EXERCISE INSTRUCTIONS — Produce as output only the lines below starting at the line with "to the WooCommerce" and continuing through the line with "## Features", each one exactly as written.

LISTED RECORDS —
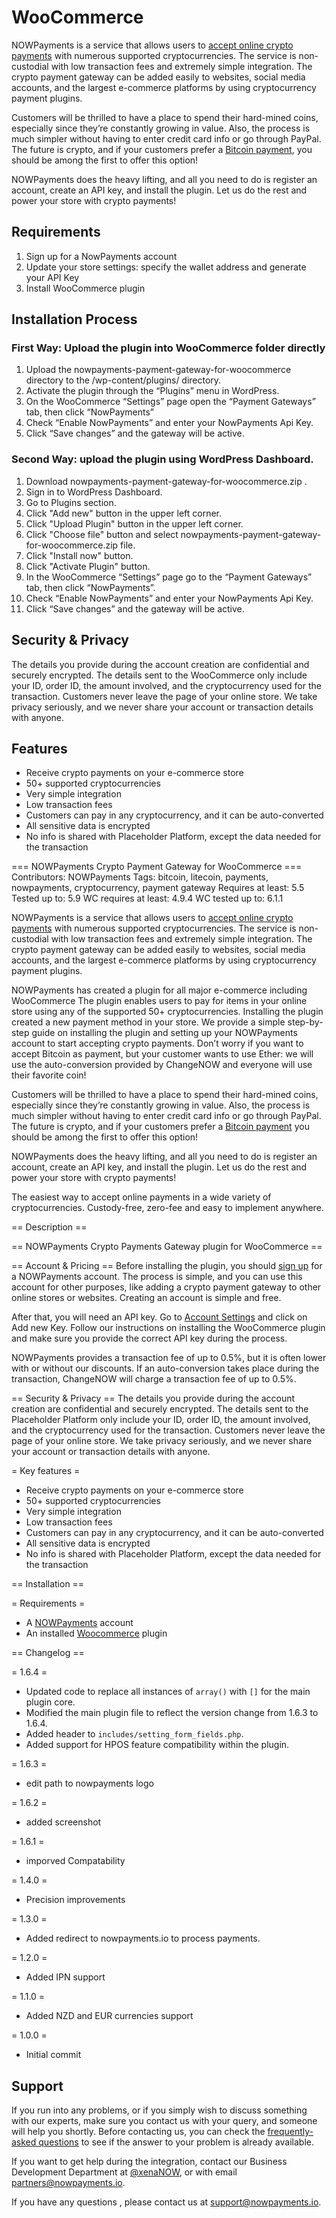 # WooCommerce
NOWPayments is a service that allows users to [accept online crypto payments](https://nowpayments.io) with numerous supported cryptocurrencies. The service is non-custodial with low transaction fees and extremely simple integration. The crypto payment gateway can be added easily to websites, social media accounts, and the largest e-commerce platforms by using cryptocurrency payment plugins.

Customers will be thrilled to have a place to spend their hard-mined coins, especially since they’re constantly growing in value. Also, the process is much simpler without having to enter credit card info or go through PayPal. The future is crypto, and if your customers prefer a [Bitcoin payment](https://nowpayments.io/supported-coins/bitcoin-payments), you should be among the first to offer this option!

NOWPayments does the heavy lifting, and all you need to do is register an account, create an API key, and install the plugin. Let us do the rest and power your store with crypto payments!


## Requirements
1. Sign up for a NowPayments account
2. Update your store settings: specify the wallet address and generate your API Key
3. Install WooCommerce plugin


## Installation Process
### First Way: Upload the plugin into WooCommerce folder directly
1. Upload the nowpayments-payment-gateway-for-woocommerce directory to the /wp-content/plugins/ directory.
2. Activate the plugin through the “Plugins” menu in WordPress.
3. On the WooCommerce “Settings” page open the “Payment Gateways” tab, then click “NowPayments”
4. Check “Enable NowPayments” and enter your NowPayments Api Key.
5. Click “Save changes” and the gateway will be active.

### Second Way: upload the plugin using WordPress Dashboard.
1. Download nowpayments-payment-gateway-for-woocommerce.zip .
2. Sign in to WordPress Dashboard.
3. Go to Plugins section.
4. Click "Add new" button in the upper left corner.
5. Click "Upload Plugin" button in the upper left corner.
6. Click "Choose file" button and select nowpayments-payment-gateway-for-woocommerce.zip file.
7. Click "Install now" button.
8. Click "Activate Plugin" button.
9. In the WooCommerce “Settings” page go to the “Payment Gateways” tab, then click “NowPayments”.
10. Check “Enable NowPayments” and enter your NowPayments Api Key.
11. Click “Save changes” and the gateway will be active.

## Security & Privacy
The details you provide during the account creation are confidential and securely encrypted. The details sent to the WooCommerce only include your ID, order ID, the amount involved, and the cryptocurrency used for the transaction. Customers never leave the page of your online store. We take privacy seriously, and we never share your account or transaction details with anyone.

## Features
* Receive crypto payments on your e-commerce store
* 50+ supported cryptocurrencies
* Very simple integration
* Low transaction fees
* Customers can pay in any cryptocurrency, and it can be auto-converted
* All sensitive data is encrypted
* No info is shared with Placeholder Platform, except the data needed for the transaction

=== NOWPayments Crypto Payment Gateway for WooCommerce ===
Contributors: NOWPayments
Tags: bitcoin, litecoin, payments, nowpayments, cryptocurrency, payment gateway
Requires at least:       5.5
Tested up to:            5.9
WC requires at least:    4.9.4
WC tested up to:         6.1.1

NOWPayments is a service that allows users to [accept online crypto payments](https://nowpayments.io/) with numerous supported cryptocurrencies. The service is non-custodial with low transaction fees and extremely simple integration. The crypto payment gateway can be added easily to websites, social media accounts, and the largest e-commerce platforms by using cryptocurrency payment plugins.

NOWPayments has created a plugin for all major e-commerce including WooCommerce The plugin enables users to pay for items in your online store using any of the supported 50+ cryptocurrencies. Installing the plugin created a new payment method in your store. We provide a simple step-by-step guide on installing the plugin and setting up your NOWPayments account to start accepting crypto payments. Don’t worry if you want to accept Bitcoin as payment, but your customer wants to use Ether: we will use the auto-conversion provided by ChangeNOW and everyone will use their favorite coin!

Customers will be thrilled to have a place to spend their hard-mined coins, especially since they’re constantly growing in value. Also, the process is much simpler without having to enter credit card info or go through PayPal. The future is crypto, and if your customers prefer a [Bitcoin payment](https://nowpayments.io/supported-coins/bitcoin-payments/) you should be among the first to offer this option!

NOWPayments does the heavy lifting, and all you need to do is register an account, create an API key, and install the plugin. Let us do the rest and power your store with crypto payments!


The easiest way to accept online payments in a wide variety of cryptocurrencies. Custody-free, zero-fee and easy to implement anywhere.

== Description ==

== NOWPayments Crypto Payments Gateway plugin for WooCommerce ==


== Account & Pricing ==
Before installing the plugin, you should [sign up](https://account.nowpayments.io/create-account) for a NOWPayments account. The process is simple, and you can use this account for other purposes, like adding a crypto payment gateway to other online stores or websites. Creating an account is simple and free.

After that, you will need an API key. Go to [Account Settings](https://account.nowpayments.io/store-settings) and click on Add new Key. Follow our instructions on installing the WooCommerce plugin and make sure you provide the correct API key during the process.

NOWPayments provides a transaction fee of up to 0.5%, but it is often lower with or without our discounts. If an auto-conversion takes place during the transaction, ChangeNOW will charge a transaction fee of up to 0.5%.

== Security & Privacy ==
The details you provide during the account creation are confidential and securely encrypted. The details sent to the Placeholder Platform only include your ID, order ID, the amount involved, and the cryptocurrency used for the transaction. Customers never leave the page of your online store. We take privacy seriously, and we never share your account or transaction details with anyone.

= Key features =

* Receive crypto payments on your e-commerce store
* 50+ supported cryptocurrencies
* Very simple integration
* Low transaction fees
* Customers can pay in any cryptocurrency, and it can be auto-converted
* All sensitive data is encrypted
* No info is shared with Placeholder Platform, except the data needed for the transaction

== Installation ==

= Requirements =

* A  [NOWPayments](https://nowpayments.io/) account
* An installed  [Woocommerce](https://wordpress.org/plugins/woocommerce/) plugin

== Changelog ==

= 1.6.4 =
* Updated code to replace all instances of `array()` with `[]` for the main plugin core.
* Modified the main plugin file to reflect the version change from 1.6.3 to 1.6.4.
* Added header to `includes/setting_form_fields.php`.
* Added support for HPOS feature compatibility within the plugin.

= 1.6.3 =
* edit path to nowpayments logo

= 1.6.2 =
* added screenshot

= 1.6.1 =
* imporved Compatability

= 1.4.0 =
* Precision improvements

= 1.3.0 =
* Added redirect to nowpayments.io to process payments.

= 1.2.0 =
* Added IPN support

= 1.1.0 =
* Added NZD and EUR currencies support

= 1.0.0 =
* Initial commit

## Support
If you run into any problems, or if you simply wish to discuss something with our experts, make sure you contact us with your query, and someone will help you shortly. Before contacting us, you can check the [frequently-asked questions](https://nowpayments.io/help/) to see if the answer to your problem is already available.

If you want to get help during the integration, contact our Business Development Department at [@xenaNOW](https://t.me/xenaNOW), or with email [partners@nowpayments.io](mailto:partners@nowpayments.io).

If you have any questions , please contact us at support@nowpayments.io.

==

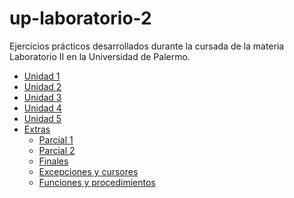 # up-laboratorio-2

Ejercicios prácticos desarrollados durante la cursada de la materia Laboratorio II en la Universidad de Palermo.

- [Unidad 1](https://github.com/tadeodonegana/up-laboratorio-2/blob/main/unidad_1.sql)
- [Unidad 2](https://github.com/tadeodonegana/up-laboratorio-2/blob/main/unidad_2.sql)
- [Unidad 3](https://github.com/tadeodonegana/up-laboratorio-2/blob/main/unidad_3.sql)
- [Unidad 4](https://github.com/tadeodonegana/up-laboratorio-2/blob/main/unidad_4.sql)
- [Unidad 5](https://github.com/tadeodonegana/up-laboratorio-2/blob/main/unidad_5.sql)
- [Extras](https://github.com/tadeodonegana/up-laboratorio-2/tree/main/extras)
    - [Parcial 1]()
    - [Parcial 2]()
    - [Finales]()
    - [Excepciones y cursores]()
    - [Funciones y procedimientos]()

...

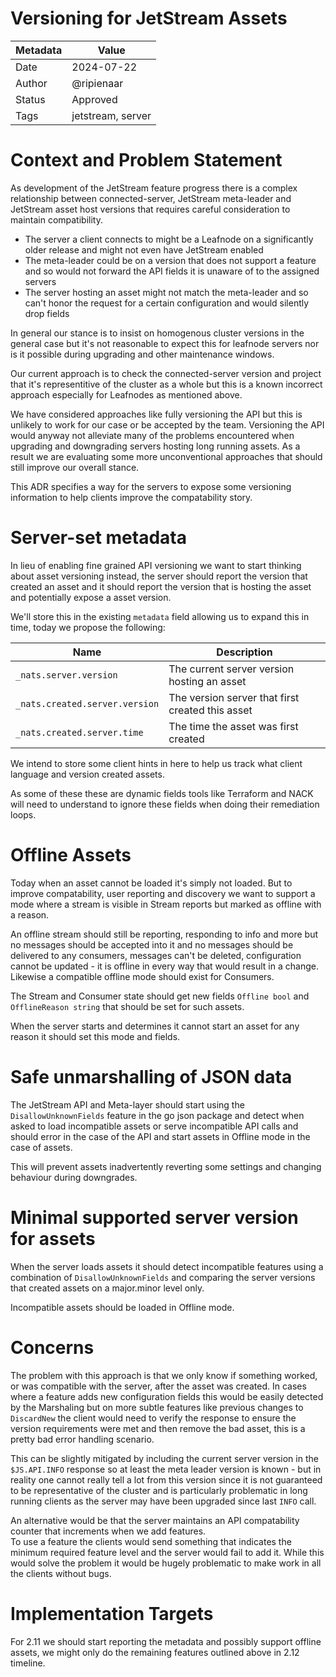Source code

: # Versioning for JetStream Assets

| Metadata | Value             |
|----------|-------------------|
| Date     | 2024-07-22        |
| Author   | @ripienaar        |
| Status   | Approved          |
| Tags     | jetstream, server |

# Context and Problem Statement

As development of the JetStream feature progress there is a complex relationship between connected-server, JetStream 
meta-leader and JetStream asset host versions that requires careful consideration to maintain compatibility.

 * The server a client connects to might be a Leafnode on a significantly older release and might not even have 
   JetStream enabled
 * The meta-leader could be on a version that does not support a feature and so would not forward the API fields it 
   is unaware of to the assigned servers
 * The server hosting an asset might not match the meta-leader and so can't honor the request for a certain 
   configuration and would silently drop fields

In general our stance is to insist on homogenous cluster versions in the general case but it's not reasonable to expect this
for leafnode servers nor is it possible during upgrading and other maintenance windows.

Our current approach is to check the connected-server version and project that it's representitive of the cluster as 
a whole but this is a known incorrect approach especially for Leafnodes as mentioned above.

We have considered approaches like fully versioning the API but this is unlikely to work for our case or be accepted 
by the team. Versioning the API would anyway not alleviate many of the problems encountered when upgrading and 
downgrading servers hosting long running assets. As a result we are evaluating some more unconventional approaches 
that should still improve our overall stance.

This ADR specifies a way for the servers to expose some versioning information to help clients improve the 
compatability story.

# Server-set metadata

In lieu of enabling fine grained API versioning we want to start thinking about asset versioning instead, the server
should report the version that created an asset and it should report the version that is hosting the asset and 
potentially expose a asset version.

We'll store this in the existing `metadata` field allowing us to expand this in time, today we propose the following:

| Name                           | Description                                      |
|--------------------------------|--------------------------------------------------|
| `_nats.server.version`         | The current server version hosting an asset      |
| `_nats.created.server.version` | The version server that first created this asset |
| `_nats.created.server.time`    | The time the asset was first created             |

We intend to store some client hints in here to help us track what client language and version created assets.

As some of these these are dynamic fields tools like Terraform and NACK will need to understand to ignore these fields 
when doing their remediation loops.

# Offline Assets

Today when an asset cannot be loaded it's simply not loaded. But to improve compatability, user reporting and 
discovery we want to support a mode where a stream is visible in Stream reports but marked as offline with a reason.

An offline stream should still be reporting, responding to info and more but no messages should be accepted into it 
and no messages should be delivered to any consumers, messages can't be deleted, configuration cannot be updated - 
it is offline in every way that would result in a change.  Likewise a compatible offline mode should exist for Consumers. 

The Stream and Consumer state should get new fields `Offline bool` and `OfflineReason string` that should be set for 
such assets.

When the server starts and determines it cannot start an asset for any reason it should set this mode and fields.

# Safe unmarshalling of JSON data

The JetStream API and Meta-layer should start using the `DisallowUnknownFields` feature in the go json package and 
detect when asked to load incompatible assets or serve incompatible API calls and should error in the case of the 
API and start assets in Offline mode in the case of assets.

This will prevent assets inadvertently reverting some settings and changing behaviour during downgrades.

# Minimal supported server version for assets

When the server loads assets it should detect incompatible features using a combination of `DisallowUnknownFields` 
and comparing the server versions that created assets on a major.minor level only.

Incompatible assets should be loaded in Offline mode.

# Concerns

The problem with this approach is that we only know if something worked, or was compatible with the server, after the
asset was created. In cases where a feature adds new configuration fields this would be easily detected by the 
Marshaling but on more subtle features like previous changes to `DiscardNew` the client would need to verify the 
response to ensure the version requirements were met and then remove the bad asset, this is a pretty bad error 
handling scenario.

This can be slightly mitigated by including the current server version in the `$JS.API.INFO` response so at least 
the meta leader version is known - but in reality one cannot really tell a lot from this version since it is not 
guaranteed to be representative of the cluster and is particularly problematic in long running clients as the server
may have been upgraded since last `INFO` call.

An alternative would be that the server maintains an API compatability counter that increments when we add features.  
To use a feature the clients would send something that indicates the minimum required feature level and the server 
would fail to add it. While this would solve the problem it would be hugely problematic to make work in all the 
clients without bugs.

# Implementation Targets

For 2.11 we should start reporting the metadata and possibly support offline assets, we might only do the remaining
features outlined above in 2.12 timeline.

SOLUTION TO THIS EXERCISE —
The details you provide during the account creation are confidential and securely encrypted. The details sent to the WooCommerce only include your ID, order ID, the amount involved, and the cryptocurrency used for the transaction. Customers never leave the page of your online store. We take privacy seriously, and we never share your account or transaction details with anyone.

## Features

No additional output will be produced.